Material supplied START

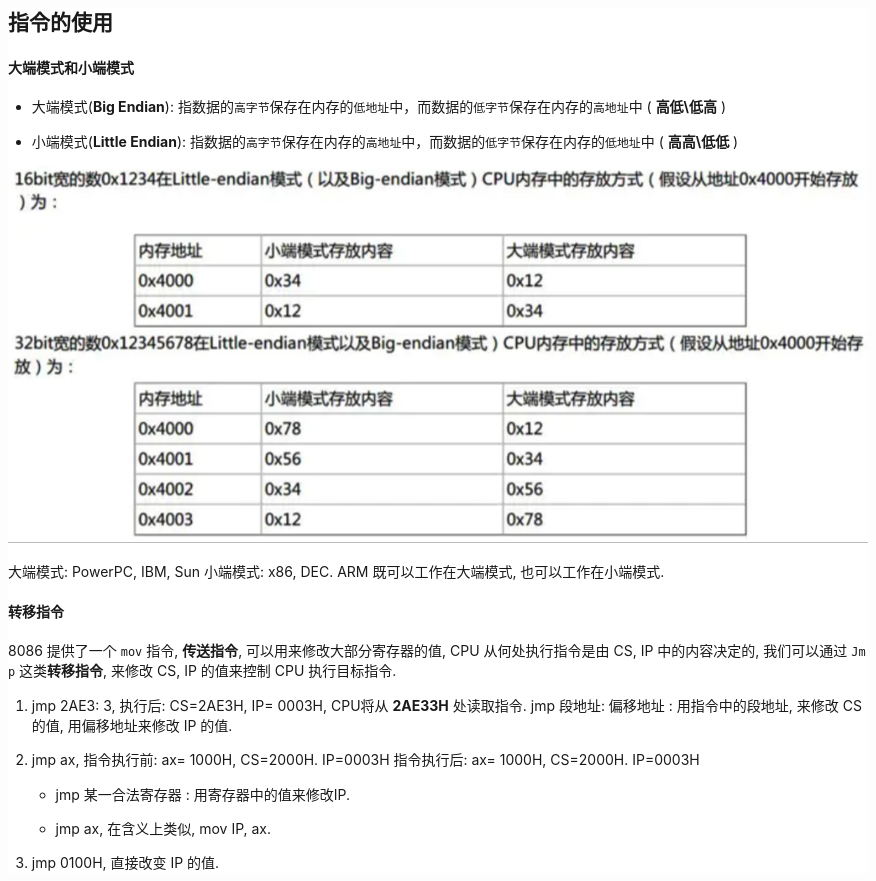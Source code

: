 ## 指令的使用



#### 大端模式和小端模式

- 大端模式(**Big Endian**): 指数据的`高字节`保存在内存的`低地址`中，而数据的`低字节`保存在内存的`高地址`中 ( **高低\低高** )

- 小端模式(**Little Endian**): 指数据的`高字节`保存在内存的`高地址`中，而数据的`低字节`保存在内存的`低地址`中 ( **高高\低低** )



![](img/assembly09.png)

大端模式: PowerPC, IBM, Sun
小端模式: x86, DEC.
ARM 既可以工作在大端模式, 也可以工作在小端模式.



#### 转移指令

8086 提供了一个 `mov` 指令, **传送指令**, 可以用来修改大部分寄存器的值,
 CPU 从何处执行指令是由 CS, IP 中的内容决定的, 我们可以通过 `Jmp` 这类**转移指令**, 来修改 CS, IP 的值来控制 CPU 执行目标指令.

1. jmp 2AE3: 3, 执行后: CS=2AE3H,  IP= 0003H, CPU将从 **2AE33H** 处读取指令.
    jmp 段地址: 偏移地址  : 用指令中的段地址, 来修改 CS 的值, 用偏移地址来修改 IP 的值.

2. jmp ax, 指令执行前: ax= 1000H, CS=2000H. IP=0003H
    指令执行后: ax= 1000H, CS=2000H. IP=0003H

   - jmp 某一合法寄存器  :  用寄存器中的值来修改IP.

   - jmp ax, 在含义上类似, mov IP,  ax.

3. jmp 0100H,  直接改变 IP 的值.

Material supplied END

| Work request |
Which lines above hold the string "指数据的"? Copy each of them.

| Exercise response |
- 大端模式(**Big Endian**): 指数据的`高字节`保存在内存的`低地址`中，而数据的`低字节`保存在内存的`高地址`中 ( **高低\低高** )
- 小端模式(**Little Endian**): 指数据的`高字节`保存在内存的`高地址`中，而数据的`低字节`保存在内存的`低地址`中 ( **高高\低低** )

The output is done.